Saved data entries
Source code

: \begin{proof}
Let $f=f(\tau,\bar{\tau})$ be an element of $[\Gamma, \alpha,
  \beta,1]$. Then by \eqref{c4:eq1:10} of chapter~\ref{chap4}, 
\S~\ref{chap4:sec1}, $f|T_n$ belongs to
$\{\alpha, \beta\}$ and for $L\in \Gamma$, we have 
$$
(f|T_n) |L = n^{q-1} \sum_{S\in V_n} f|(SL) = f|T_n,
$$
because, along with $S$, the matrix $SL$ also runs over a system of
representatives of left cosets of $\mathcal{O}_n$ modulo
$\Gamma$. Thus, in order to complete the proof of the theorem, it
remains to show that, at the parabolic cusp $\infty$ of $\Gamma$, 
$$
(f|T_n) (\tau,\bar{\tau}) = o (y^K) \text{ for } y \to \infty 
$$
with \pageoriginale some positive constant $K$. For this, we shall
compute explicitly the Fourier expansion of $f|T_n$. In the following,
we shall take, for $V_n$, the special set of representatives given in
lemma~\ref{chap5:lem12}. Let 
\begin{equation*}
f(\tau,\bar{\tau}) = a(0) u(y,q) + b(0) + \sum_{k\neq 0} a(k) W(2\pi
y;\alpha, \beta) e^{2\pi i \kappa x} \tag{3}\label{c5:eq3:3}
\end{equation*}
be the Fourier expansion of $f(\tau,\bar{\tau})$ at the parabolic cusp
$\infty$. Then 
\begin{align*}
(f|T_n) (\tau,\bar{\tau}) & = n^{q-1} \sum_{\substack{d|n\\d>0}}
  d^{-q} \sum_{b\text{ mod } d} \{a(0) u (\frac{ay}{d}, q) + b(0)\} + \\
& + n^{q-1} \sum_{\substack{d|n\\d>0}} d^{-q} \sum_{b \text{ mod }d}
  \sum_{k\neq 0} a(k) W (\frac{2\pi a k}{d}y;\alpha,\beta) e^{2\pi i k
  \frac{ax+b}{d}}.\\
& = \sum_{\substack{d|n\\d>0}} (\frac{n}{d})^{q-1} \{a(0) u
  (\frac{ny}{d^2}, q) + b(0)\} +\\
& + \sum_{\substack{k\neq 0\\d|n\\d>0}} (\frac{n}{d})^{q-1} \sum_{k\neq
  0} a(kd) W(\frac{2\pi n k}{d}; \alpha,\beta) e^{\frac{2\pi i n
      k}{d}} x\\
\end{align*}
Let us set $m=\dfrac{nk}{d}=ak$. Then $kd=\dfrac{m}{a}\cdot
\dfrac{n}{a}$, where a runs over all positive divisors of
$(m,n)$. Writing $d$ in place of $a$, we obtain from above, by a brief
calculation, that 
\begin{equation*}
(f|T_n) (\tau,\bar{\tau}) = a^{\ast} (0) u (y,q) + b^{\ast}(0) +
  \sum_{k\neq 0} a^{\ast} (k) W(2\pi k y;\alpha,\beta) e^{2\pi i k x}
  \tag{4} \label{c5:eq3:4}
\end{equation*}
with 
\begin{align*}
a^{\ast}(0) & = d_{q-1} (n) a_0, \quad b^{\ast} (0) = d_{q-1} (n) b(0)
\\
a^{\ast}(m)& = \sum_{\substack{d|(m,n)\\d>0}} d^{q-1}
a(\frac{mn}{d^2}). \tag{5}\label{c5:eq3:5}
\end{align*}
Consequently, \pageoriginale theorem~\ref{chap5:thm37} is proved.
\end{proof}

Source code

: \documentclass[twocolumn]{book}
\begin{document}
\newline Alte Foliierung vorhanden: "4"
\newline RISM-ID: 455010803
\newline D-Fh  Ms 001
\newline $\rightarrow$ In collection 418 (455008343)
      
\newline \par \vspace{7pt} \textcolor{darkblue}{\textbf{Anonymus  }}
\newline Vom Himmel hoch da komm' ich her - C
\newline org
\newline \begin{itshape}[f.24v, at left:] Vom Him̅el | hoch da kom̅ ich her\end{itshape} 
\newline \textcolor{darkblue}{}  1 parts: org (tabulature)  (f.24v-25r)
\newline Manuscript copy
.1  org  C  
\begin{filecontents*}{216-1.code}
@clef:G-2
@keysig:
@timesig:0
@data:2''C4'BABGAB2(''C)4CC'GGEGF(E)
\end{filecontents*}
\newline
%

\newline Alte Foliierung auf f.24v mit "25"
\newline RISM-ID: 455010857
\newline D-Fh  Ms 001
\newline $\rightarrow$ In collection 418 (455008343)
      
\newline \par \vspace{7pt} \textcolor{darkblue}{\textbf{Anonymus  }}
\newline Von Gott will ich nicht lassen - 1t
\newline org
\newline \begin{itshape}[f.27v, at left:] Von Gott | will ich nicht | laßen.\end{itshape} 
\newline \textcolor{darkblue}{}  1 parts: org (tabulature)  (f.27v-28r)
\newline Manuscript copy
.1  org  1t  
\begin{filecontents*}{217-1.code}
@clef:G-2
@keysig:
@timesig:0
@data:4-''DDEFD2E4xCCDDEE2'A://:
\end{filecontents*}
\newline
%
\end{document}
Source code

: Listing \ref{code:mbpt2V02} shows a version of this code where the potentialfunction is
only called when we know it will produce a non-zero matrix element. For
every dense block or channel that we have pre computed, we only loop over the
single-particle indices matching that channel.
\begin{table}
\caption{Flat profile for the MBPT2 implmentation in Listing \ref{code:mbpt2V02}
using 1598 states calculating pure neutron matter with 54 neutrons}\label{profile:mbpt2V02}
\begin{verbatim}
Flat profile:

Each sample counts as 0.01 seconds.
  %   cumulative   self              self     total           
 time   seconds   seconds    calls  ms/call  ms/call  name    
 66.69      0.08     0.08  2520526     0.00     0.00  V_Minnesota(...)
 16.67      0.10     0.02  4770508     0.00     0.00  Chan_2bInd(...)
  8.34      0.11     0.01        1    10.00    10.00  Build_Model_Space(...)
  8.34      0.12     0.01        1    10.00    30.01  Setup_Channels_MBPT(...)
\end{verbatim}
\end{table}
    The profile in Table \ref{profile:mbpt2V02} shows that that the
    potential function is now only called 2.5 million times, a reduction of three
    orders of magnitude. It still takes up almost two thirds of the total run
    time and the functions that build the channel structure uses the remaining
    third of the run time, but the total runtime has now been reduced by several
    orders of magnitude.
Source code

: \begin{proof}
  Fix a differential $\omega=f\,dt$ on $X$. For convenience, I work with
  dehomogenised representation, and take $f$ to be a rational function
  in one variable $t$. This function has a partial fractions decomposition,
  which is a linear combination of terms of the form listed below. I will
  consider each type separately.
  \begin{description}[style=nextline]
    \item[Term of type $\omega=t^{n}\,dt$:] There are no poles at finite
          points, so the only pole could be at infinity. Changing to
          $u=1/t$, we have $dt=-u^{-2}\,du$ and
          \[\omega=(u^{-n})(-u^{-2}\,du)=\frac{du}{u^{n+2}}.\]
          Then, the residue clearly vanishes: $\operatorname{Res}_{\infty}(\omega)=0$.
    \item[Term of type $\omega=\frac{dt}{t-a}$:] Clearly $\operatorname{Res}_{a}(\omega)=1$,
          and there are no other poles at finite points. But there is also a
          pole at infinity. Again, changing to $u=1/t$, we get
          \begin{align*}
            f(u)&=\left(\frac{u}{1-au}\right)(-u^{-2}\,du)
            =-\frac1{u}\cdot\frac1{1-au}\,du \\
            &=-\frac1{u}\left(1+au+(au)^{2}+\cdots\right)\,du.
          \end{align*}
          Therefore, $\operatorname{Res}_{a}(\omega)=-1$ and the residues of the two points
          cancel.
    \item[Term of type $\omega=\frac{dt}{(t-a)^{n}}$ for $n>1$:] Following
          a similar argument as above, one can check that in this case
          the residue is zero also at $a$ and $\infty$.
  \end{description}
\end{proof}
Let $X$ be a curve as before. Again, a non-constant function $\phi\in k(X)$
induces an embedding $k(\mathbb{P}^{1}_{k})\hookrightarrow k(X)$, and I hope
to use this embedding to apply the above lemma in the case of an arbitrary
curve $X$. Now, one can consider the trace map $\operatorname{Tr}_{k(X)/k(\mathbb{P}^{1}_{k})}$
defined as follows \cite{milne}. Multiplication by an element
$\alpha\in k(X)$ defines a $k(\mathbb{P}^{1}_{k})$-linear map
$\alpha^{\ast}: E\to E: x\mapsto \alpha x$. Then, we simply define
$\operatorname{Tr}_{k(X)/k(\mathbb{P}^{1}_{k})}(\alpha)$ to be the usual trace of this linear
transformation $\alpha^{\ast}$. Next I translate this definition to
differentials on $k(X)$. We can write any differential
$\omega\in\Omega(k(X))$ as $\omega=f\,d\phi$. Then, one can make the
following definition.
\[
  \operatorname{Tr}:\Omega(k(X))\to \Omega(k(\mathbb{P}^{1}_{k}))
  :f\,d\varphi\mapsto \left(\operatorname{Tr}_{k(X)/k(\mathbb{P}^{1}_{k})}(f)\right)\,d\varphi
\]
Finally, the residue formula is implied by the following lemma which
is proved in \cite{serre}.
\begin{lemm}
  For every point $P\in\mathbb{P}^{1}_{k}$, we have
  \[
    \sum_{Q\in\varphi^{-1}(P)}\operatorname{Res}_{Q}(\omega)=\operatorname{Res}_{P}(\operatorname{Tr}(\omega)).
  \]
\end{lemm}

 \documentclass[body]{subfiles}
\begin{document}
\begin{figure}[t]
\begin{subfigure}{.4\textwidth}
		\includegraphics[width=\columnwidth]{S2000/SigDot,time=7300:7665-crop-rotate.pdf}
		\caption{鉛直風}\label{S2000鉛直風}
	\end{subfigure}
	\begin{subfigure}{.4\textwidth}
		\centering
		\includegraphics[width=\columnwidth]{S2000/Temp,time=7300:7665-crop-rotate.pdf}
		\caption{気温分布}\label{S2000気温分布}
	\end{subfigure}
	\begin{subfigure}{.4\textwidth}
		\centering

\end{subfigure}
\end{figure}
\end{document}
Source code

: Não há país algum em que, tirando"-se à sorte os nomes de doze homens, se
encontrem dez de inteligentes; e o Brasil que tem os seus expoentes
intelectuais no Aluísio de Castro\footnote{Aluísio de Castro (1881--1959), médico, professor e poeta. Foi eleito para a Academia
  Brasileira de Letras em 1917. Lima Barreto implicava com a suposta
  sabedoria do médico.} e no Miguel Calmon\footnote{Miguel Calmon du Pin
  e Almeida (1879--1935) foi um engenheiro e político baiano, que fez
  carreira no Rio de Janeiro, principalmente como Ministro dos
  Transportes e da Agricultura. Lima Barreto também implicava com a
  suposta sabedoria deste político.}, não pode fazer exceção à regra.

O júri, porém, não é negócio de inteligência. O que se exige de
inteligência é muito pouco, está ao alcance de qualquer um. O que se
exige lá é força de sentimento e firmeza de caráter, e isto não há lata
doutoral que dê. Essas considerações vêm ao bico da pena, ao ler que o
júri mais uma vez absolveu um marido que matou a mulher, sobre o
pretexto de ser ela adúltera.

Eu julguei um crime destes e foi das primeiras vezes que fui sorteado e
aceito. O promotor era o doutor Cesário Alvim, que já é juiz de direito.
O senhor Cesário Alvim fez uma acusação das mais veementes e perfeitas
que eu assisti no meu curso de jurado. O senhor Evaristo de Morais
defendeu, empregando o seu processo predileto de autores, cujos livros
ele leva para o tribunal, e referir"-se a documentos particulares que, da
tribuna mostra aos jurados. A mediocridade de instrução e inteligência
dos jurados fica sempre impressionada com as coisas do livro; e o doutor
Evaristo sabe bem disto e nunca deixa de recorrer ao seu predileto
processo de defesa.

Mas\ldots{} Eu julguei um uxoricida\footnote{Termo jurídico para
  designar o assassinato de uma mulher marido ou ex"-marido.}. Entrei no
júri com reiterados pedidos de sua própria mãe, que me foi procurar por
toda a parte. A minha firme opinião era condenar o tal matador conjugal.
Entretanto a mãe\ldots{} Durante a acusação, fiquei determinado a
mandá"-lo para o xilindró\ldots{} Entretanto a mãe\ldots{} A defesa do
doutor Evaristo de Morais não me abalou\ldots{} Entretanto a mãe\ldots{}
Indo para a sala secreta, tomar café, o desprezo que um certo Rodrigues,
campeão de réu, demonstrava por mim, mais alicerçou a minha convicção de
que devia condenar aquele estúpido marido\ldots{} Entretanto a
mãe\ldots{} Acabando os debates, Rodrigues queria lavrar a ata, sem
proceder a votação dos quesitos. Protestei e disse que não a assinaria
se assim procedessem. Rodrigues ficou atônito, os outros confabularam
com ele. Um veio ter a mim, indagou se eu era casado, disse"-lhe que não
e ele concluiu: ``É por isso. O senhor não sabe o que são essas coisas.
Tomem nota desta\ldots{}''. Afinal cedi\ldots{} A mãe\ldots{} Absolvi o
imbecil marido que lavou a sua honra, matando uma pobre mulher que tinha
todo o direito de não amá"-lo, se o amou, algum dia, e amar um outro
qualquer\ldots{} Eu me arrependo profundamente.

### Directions:
The answer must consist of every line from the entries that holds the string "cusp".

### Answer for the task:
remains to show that, at the parabolic cusp $\infty$ of $\Gamma$, 
be the Fourier expansion of $f(\tau,\bar{\tau})$ at the parabolic cusp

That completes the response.